## ACTIVITY
Of all the lines below, return only those starting with the line holding "Cross-Platform MonoGame Solution" and going on through the line holding "4. **Important: The", exactly as written.

Document images with source code
*** Block opens ***
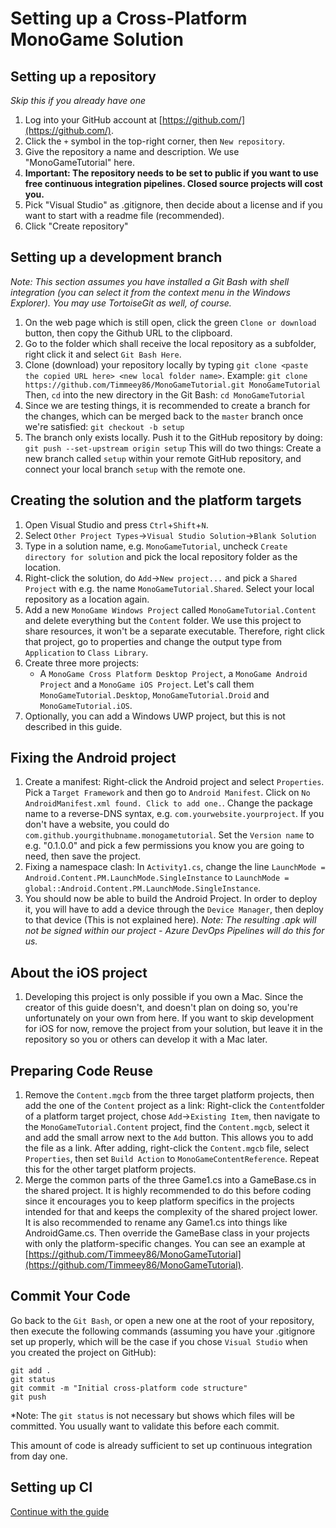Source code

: ﻿# Setting up a Cross-Platform MonoGame Solution

## Setting up a repository
*Skip this if you already have one*

 1. Log into your GitHub account at [https://github.com/](https://github.com/).
 2. Click the `+` symbol in the top-right corner, then `New repository`.
 3. Give the repository a name and description. We use "MonoGameTutorial" here.
 4. **Important: The repository needs to be set to public if you want to use free continuous integration pipelines. Closed source projects will cost you.**
 5. Pick "Visual Studio" as .gitignore, then decide about a license and if you want to start with a readme file (recommended).
 6. Click "Create repository"

## Setting up a development branch
*Note: This section assumes you have installed a Git Bash with shell integration (you can select it from the context menu in the Windows Explorer). You may use TortoiseGit as well, of course.*
1. On the web page which is still open, click the green `Clone or download` button, then copy the Github URL to the clipboard.
2. Go to the folder which shall receive the local repository as a subfolder, right click it and select `Git Bash Here`.
3. Clone (download) your repository locally by typing `git clone <paste the copied URL here> <new local folder name>`.
Example: `git clone https://github.com/Timmeey86/MonoGameTutorial.git MonoGameTutorial`
Then, `cd` into the new directory in the Git Bash: `cd MonoGameTutorial`
4. Since we are testing things, it is recommended to create a branch for the changes, which can be merged back to the `master` branch once we're satisfied:
`git checkout -b setup`
5. The branch only exists locally. Push it to the GitHub repository by doing:
`git push --set-upstream origin setup`
This will do two things: Create a new branch called `setup` within your remote GitHub repository, and connect your local branch `setup` with the remote one.

## Creating the solution and the platform targets
1. Open Visual Studio and press `Ctrl`+`Shift`+`N`.
2. Select `Other Project Types`->`Visual Studio Solution`->`Blank Solution`
3. Type in a solution name, e.g. `MonoGameTutorial`, uncheck `Create directory for solution` and pick the local repository folder as the location.
4. Right-click the solution, do `Add`->`New project...` and pick a `Shared Project` with e.g. the name `MonoGameTutorial.Shared`. Select your local repository as a location again.
5. Add a new `MonoGame Windows Project` called `MonoGameTutorial.Content` and delete everything but the `Content` folder. We use this project to share resources, it won't be a separate executable.
Therefore, right click that project, go to properties and change the output type from `Application` to `Class Library`.
6. Create three more projects:
	- A `MonoGame Cross Platform Desktop Project`, a `MonoGame Android Project` and a `MonoGame iOS Project`. Let's call them `MonoGameTutorial.Desktop`, `MonoGameTutorial.Droid` and `MonoGameTutorial.iOS`.
 7. Optionally, you can add a Windows UWP project, but this is not described in this guide.

## Fixing the Android project
 1. Create a manifest: Right-click the Android project and select `Properties`.  Pick a `Target Framework` and then go to `Android Manifest`. Click on `No AndroidManifest.xml found. Click to add one.`. Change the package name to a reverse-DNS syntax, e.g. `com.yourwebsite.yourproject`.  If you don't have a website, you could do `com.github.yourgithubname.monogametutorial`. Set the `Version name` to e.g. "0.1.0.0" and pick a few permissions you know you are going to need, then save the project.
 2. Fixing a namespace clash: In `Activity1.cs`, change the line
 `LaunchMode = Android.Content.PM.LaunchMode.SingleInstance`
 to 
 `LaunchMode = global::Android.Content.PM.LaunchMode.SingleInstance`. 
 3. You should now be able to build the Android Project. In order to deploy it, you will have to add a device through the `Device Manager`, then deploy to that device (This is not explained here).
 *Note: The resulting .apk will not be signed within our project - Azure DevOps Pipelines will do this for us.*
 
## About the iOS project
1. Developing this project is only possible if you own a Mac. Since the creator of this guide doesn't, and doesn't plan on doing so, you're unfortunately on your own from here. If you want to skip development for iOS for now, remove the project from your solution, but leave it in the repository so you or others can develop it with a Mac later.

## Preparing Code Reuse
 1. Remove the `Content.mgcb` from the three target platform projects, then add the one of the `Content` project as a link: Right-click the `Content`folder of a platform target project, chose `Add`->`Existing Item`, then navigate to the `MonoGameTutorial.Content` project, find the `Content.mgcb`, select it and add the small arrow next to the `Add` button. This allows you to add the file as a link. After adding, right-click the `Content.mgcb` file, select `Properties`,  then set `Build Action` to `MonoGameContentReference`. Repeat this for the other target platform projects.
 2. Merge the common parts of the three Game1.cs into a GameBase.cs in the shared project. It is highly recommended to do this before coding since it encourages you to keep platform specifics in the projects intended for that and keeps the complexity of the shared project lower. It is also recommended to rename any Game1.cs into things like AndroidGame.cs. Then override the GameBase class in your projects with only the platform-specific changes. You can see an example at [https://github.com/Timmeey86/MonoGameTutorial](https://github.com/Timmeey86/MonoGameTutorial).

## Commit Your Code
Go back to the `Git Bash`, or open a new one at the root of your repository, then execute the following commands (assuming you have your .gitignore set up properly, which will be the case if you chose `Visual Studio` when you created the project on GitHub):

    git add .
    git status
    git commit -m "Initial cross-platform code structure"
    git push

*Note: The `git status` is not necessary but shows which files will be committed. You usually want to validate this before each commit.

This amount of code is already sufficient to set up continuous integration from day one.

## Setting up CI
[Continue with the guide](3_setting_up_CI.md)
*** Block closes ***
## TASK RESPONSE
: ﻿# Setting up a Cross-Platform MonoGame Solution

## Setting up a repository
*Skip this if you already have one*

 1. Log into your GitHub account at [https://github.com/](https://github.com/).
 2. Click the `+` symbol in the top-right corner, then `New repository`.
 3. Give the repository a name and description. We use "MonoGameTutorial" here.
 4. **Important: The repository needs to be set to public if you want to use free continuous integration pipelines. Closed source projects will cost you.**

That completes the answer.